** GIVEN RECORDS follows **

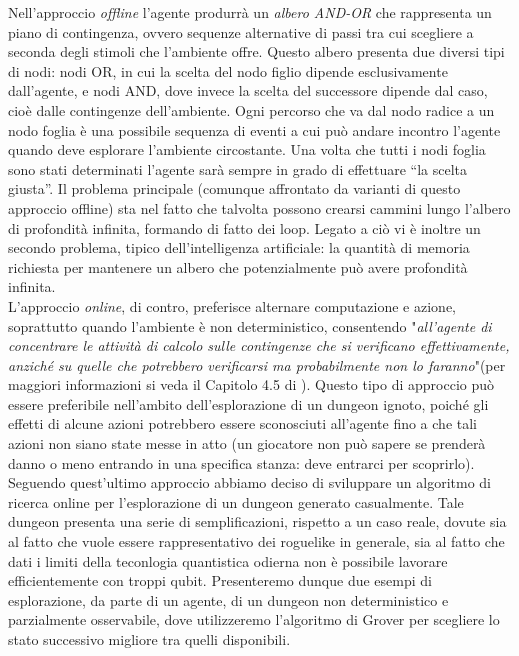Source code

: \documentclass{book}
\theoremstyle{definition}
\theoremstyle{definition}
\theoremstyle{definition}
\theoremstyle{plain}
\theoremstyle{plain}
\theoremstyle{plain}
\theoremstyle{plain}
\begin{document}
Nell'approccio \textit{offline} l'agente produrrà un \textit{albero AND-OR} che rappresenta un piano di contingenza, ovvero sequenze alternative di passi tra cui scegliere a seconda degli stimoli che l'ambiente offre. Questo albero presenta due diversi tipi di nodi: nodi OR, in cui la scelta del nodo figlio dipende esclusivamente dall'agente, e nodi AND, dove invece la scelta del successore dipende dal caso, cioè dalle contingenze dell'ambiente. Ogni percorso che va dal nodo radice a un nodo foglia è una possibile sequenza di eventi a cui può andare incontro l'agente quando deve esplorare l'ambiente circostante. Una volta che tutti i nodi foglia sono stati determinati l'agente sarà sempre in grado di effettuare ``la scelta giusta''. Il problema principale (comunque affrontato da varianti di questo approccio offline) sta nel fatto che talvolta possono crearsi cammini lungo l'albero di profondità infinita, formando di fatto dei loop. Legato a ciò vi è inoltre un secondo problema, tipico dell'intelligenza artificiale: la quantità di memoria richiesta per mantenere un albero che potenzialmente può avere profondità infinita. \\
L'approccio \textit{online}, di contro, preferisce alternare computazione e azione, soprattutto quando l'ambiente è non deterministico, consentendo "\textit{all'agente di concentrare le attività di calcolo sulle contingenze che si verificano effettivamente, anziché su quelle che potrebbero verificarsi ma probabilmente non lo faranno}"(per maggiori informazioni si veda il Capitolo 4.5 di \cite{aima}). Questo tipo di approccio può essere preferibile nell'ambito dell'esplorazione di un dungeon ignoto, poiché gli effetti di alcune azioni potrebbero essere sconosciuti all'agente fino a che tali azioni non siano state messe in atto (un giocatore non può sapere se prenderà danno o meno entrando in una specifica stanza: deve entrarci per scoprirlo). \\
Seguendo quest'ultimo approccio abbiamo deciso di sviluppare un algoritmo di ricerca online per l'esplorazione di un dungeon generato casualmente. Tale dungeon presenta una serie di semplificazioni, rispetto a un caso reale, dovute sia al fatto che vuole essere rappresentativo dei roguelike in generale, sia al fatto che dati i limiti della teconlogia quantistica odierna non è possibile lavorare efficientemente con troppi qubit. Presenteremo dunque due esempi di esplorazione, da parte di un agente, di un dungeon non deterministico e parzialmente osservabile, dove utilizzeremo l'algoritmo di Grover per scegliere lo stato successivo migliore tra quelli disponibili.
\end{document}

** End of GIVEN RECORDS **

TO DO: Output the records verbatim without pictures.

SOLUTION TO THIS TASK:
Source code

: \documentclass{book}
\theoremstyle{definition}
\theoremstyle{definition}
\theoremstyle{definition}
\theoremstyle{plain}
\theoremstyle{plain}
\theoremstyle{plain}
\theoremstyle{plain}
\begin{document}
Nell'approccio \textit{offline} l'agente produrrà un \textit{albero AND-OR} che rappresenta un piano di contingenza, ovvero sequenze alternative di passi tra cui scegliere a seconda degli stimoli che l'ambiente offre. Questo albero presenta due diversi tipi di nodi: nodi OR, in cui la scelta del nodo figlio dipende esclusivamente dall'agente, e nodi AND, dove invece la scelta del successore dipende dal caso, cioè dalle contingenze dell'ambiente. Ogni percorso che va dal nodo radice a un nodo foglia è una possibile sequenza di eventi a cui può andare incontro l'agente quando deve esplorare l'ambiente circostante. Una volta che tutti i nodi foglia sono stati determinati l'agente sarà sempre in grado di effettuare ``la scelta giusta''. Il problema principale (comunque affrontato da varianti di questo approccio offline) sta nel fatto che talvolta possono crearsi cammini lungo l'albero di profondità infinita, formando di fatto dei loop. Legato a ciò vi è inoltre un secondo problema, tipico dell'intelligenza artificiale: la quantità di memoria richiesta per mantenere un albero che potenzialmente può avere profondità infinita. \\
L'approccio \textit{online}, di contro, preferisce alternare computazione e azione, soprattutto quando l'ambiente è non deterministico, consentendo "\textit{all'agente di concentrare le attività di calcolo sulle contingenze che si verificano effettivamente, anziché su quelle che potrebbero verificarsi ma probabilmente non lo faranno}"(per maggiori informazioni si veda il Capitolo 4.5 di \cite{aima}). Questo tipo di approccio può essere preferibile nell'ambito dell'esplorazione di un dungeon ignoto, poiché gli effetti di alcune azioni potrebbero essere sconosciuti all'agente fino a che tali azioni non siano state messe in atto (un giocatore non può sapere se prenderà danno o meno entrando in una specifica stanza: deve entrarci per scoprirlo). \\
Seguendo quest'ultimo approccio abbiamo deciso di sviluppare un algoritmo di ricerca online per l'esplorazione di un dungeon generato casualmente. Tale dungeon presenta una serie di semplificazioni, rispetto a un caso reale, dovute sia al fatto che vuole essere rappresentativo dei roguelike in generale, sia al fatto che dati i limiti della teconlogia quantistica odierna non è possibile lavorare efficientemente con troppi qubit. Presenteremo dunque due esempi di esplorazione, da parte di un agente, di un dungeon non deterministico e parzialmente osservabile, dove utilizzeremo l'algoritmo di Grover per scegliere lo stato successivo migliore tra quelli disponibili.
\end{document}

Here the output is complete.